DATA TO EXAMINE:
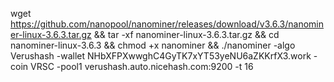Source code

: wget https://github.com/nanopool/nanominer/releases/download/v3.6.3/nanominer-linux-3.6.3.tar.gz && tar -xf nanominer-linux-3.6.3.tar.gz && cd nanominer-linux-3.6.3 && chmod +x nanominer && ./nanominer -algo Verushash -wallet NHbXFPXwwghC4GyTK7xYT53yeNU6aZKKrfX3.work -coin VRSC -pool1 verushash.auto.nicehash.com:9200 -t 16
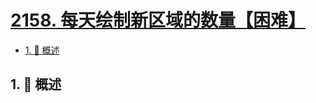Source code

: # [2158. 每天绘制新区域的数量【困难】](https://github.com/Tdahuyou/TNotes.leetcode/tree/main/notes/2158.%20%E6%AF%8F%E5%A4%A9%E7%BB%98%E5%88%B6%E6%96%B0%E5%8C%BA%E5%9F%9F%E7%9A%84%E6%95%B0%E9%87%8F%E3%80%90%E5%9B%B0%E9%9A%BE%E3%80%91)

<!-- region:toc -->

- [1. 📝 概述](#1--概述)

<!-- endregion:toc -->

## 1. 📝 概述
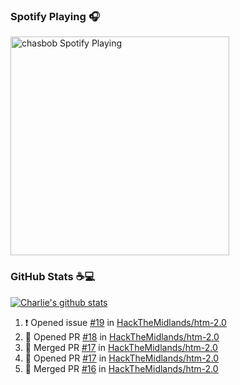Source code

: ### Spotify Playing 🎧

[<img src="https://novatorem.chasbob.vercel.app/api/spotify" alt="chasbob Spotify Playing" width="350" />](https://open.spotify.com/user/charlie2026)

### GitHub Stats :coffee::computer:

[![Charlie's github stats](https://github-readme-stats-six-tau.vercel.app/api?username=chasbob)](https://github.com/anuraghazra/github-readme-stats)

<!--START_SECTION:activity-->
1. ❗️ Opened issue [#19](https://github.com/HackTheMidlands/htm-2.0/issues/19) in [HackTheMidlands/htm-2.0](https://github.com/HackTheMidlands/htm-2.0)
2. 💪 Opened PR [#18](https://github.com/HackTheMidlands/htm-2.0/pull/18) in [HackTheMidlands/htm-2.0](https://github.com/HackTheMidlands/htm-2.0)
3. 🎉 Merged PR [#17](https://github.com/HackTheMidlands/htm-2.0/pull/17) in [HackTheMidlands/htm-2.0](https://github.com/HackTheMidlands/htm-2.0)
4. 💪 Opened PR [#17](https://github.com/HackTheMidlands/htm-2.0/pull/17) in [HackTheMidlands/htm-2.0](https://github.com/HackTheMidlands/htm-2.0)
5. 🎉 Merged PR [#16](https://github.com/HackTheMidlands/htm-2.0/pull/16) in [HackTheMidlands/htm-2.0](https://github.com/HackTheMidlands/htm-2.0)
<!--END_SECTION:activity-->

YOUR OBJECTIVE: Find the word "activity" in the listing and copy each line that contains it.

TASK RESULT:
<!--START_SECTION:activity-->
<!--END_SECTION:activity-->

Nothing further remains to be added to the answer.